The Juniper Tree and Other Blue Rose Stories
by Peter Straub
2010
This collection gathers Blue Rose-related stories that deepen Straub's world of hidden crimes, abuse, and damaged memory. It is an ideal companion for readers who want the side roads as well as the main trilogy.
Series background & context
The Blue Rose books are Peter Straub's strangest blend of crime novel, psychological horror, and long-form literary puzzle. They are usually grouped as Koko, Mystery, and The Throat, with later related stories gathered in The Juniper Tree and Other Blue Rose Stories. That makes them sound neat and tidy. They are not. Straub built this corner of his work as a web, not a straight line, so readers move through repeated names, altered histories, hidden connections, and crimes that seem to echo one another across time.

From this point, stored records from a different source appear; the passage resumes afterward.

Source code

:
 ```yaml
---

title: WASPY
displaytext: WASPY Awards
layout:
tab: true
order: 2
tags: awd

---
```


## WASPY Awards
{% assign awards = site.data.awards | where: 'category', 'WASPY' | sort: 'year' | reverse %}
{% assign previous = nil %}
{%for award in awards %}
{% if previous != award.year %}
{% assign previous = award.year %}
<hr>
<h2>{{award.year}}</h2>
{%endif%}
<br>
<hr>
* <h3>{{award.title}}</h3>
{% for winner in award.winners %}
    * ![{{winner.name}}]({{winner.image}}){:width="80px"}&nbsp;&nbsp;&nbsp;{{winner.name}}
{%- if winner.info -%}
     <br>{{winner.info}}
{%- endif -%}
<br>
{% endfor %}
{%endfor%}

These books are mysteries, but they do not behave like tidy puzzle boxes.
Koko begins with Vietnam veterans trying to track down a killer they believe is one of their own. On the surface, it looks like a manhunt, stretching from the United States into Southeast Asia. Underneath, it is about memory, war damage, shame, and the way a shared past can warp into myth. Straub keeps the tension high, but he also lets the story wander into the emotional wreckage the men have carried for years. That mix, thriller momentum with deep unease, sets the tone for everything that follows.
Mystery shifts shape. Instead of war-haunted adults, it gives us Tom Pasmore, a gifted, damaged young man whose life changes after a near-fatal accident. He falls under the influence of Lamont von Heilitz, an aging detective with an almost mythic aura, and begins to uncover buried corruption, old murders, and family power games. The book feels more like a warped detective novel than a horror story at first, but the same Straub concerns are there: double lives, hidden violence, and the sense that evil is never as local or manageable as people want to believe.
Nothing stays buried for long.
By the time The Throat arrives, the series pulls its threads together through Tim Underhill, one of Straub's most important recurring figures. Tim goes back to his hometown to help investigate murders that seem tied to a much older history of abuse and violence. Tom Pasmore is part of the larger pattern too, and so is the shadow of the Blue Rose crimes themselves. This is where the trilogy feels fullest, because Straub is no longer just solving crimes. He is showing how stories, identities, and traumas keep rewriting each other.
A big part of the appeal is that the ongoing arc is emotional as much as procedural. Straub returns again and again to men trying to understand what they saw, what they did not stop, and what it has cost them to keep living with partial knowledge. The settings matter too, whether it is the humid sprawl of a city, an island society built on old money and secrets, or a Midwestern hometown that turns monstrous when you look too closely. Even when the books move like thrillers, the atmosphere is closer to a waking nightmare.
If you read beyond the three novels, the Blue Rose stories deepen the whole design. Shorter works like those collected in The Juniper Tree and Other Blue Rose Stories widen the world and make clear that Blue Rose is not only a case or a clue. It is a label for a whole zone of Straub's fiction, where serial violence, childhood terror, hypnotic influence, and storytelling itself all get tangled together. If that sounds unsettling, it is. That is the point.